Ryanair was able to attract a growing number of customers with its low-cost business model and passenger figures nearly doubled between fiscal years 2012 and 2019. In the most recent fiscal year, Ryanair uplifted some 142 million travelers, making it the sixth largest airline group in the world and the second largest in Europe after Lufthansa and its subsidiaries. Unsurprisingly, summer was the company’s busiest season, with more passengers choosing to fly in the months of July and August than any other time of the year.

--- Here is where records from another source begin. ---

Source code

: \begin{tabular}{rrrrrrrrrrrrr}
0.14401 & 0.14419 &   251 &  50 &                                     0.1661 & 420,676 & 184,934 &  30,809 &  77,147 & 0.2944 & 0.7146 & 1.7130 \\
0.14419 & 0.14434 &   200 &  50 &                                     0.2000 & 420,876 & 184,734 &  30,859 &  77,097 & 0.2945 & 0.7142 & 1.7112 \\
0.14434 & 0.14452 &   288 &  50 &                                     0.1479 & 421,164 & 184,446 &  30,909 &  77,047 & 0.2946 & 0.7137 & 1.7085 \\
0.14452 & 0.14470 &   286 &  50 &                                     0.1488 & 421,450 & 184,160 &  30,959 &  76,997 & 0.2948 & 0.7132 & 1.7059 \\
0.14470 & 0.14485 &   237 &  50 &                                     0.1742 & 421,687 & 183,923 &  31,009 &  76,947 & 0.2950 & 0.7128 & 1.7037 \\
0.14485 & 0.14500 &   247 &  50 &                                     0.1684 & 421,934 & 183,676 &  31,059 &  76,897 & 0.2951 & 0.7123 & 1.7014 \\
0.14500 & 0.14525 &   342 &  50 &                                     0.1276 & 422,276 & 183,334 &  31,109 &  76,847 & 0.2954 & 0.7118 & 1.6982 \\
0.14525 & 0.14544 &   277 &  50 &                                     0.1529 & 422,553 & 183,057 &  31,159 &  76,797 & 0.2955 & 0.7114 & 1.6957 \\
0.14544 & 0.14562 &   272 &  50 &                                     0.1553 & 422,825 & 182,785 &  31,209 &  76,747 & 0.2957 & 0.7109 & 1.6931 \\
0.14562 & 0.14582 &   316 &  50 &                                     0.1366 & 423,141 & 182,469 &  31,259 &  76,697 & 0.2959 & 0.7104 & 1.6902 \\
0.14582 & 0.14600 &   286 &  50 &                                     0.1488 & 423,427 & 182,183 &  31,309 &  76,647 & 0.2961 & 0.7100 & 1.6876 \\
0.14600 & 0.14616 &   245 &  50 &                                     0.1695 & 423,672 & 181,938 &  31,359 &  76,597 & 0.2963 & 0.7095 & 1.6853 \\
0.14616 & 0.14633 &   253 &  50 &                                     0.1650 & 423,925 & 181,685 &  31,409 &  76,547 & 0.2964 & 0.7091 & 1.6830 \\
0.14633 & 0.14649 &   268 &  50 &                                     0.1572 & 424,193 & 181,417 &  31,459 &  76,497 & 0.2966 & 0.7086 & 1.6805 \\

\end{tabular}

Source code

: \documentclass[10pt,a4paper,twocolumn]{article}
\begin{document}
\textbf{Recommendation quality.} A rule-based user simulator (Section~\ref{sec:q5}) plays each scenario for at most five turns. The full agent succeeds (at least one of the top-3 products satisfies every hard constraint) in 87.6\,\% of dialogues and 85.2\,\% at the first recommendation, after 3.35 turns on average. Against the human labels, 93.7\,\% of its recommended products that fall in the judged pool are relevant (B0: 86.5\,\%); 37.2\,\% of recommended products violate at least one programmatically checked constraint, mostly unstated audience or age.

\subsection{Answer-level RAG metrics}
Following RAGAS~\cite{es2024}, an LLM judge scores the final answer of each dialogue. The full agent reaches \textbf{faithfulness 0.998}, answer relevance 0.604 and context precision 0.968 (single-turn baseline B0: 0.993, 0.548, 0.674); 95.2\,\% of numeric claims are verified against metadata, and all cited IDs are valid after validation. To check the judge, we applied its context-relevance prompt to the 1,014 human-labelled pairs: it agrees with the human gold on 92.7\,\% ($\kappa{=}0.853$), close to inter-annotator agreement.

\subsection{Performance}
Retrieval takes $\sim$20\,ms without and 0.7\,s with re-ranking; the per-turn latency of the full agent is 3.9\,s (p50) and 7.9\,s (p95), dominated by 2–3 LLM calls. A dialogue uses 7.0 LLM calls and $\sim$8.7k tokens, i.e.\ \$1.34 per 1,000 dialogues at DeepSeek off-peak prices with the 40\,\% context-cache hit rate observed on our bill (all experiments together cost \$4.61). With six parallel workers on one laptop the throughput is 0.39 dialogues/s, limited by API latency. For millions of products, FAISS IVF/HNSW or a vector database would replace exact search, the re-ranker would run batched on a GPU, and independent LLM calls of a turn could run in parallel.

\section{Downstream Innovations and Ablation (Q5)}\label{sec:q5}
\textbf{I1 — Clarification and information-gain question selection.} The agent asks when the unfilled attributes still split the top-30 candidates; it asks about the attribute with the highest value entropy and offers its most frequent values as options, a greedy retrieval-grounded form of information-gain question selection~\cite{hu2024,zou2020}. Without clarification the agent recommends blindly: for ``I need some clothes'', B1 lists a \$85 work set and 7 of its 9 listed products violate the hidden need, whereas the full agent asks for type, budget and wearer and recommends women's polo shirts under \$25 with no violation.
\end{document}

Commercial airlines generated around 30 billion U.S. dollars in net profits in 2018, marking the third year in a row that figures declined. Projections for 2019 see a continuation of this trend, mainly due to rising operating costs for airlines. Ryanair cited ongoing strikes, staff shortage and a surge in fuel and oil prices as the main reasons behind their 39 percent loss in net profits in 2019. That same year, the budget airline recorded roughly 6.7 billion euros in spending on operations, being the company’s most expensive year in the period of consideration.
As of March 2019, Ryanair was employer to 16,840 people. This was the largest number ever employed by the Irish airline and largely the result of the company acquiring Polish carrier Ryanair Sun (to be rebranded as “Buzz” later in 2019) and Austrian carrier Laudamotion. Of their staff, 5,446 people were employed as pilots.